Scottish Storytelling Cenre: Wed 25 March 2015

Sharp, slick and oozing attitude, Strange Town Youth Theatre bring all the dynamism of cinema action onto the Scottish Storytelling Centre stage for one night only.

It would be an understatement to say that Sam Siggs’ short play is Tarantino-esque. It has Tarantino pouring out of it like blood from a gaping head-wound: running from the top of its sharp-cut black suits to the tips of its scarlet painted toenails.

Catie Johnston as Amy "squeaker" Benson. Photo Strange Town

Catie Johnston as Amy “squeaker” Benson.

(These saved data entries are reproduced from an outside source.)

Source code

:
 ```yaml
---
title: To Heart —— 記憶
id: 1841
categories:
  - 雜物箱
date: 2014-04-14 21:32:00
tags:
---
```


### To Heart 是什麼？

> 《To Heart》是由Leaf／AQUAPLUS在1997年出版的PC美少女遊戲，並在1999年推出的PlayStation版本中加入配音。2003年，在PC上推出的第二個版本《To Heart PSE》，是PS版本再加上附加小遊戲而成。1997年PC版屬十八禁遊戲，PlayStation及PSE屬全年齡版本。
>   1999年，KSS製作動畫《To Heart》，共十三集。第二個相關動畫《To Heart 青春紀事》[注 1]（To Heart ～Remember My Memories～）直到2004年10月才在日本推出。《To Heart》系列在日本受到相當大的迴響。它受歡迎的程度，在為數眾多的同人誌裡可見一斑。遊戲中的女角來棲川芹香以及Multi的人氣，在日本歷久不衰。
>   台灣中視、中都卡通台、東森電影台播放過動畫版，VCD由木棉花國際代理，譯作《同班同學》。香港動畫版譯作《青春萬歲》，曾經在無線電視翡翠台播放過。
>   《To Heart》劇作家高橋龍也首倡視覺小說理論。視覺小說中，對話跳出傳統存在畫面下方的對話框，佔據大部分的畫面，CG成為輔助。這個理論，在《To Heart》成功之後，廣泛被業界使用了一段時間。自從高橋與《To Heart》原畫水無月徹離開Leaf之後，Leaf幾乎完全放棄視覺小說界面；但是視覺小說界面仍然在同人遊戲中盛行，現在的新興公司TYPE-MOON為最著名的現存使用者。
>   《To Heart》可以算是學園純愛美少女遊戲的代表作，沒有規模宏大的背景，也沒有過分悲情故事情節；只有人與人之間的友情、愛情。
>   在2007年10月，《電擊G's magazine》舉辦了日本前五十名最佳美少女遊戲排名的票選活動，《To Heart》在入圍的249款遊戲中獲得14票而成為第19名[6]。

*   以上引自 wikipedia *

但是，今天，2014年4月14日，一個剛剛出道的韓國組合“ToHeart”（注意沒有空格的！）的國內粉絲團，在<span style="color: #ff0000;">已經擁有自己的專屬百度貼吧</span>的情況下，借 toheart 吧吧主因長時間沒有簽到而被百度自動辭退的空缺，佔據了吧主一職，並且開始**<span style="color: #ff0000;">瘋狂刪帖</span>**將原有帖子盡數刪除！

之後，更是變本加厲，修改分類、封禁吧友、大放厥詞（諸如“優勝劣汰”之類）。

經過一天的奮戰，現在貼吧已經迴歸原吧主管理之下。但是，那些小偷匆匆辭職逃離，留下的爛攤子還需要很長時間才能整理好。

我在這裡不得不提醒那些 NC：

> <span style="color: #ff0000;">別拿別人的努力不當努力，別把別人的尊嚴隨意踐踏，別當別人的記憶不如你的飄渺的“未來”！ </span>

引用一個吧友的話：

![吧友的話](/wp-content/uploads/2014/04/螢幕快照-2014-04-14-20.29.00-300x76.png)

Photo Strange Town

Catie Johnston plays Amy “squeaker” Benson, a downtrodden teenager whose home life is of the dead-end variety and whose stepfather, Johnny Murdock, has driven her beyond despair with actions that are no longer appropriate.

Her best pal is Scooby – so called because he doesn’t have a Scooby about anything – in whom William Goodrich invests the properly hangdog, hanger-on attitude of one who wanders into situations with his eyes wide shut.

It is around these two failures that Siggs has constructed his mythologising comedy. He takes the truth of their mundane lives and gives it to his eight-strong chorus to re-imagine. In their uniformly sharp black suits (school uniform as you would have wanted it to look when you were 15) the chorus find playground whispers and corner shop rumours, so that the key episodes of the pair’s journey are repeated and honed until a suitably audacious and feel-good conclusion is reached.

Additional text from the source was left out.